This study examines the question of what is really meant by the term “Thracian”
in so-called “Thracian art”. If one divides the various ancient works
found on modern Bulgarian territory—chiefly works of miniature art—into
groups, the first group may be seen to comprise Iranian art, the second Ural-
Altaic art, and the third ancient Greek art (this is the largest group in all
branches of art, including miniature art, metalwork, sculpture, and architecture);
the fourth group consists of works by untutored artists—one might almost
call them crude—and it is these which are the genuinely Thracian works.
Ancient Greek art gradually acquired its Graeco-Roman character in
Thrace too and was thus the most obvious factor in the Thracians’ Hellénisation.
When it came to an end, the ancient Graeco-Roman world left a host
of early Christian and Byzantine monuments on modern Bulgarian territory.

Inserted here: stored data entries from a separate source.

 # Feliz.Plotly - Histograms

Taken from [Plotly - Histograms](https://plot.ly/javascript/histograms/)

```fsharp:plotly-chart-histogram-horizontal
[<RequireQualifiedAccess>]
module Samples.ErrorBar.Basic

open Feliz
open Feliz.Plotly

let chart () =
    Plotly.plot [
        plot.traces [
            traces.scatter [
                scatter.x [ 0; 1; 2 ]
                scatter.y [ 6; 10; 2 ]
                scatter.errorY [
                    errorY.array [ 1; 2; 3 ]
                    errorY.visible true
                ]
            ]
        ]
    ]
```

But the presence is attested not of ancient Greek and mediaeval paideia alone,
for modern Greek paideia is also present in Bulgaria. Our neighbours must
not forget this, and rather than misinterpreting the works of Greek paideia
and art of all periods, they should celebrate them, as the composer of the
Acathistus Hymn celebrates the Virgin Mary. Collections of Byzantine icons
of the Virgin and copies of inscriptions in Greek—not Cyrillic—letters, are
to be seen plenty in modern Bulgaria.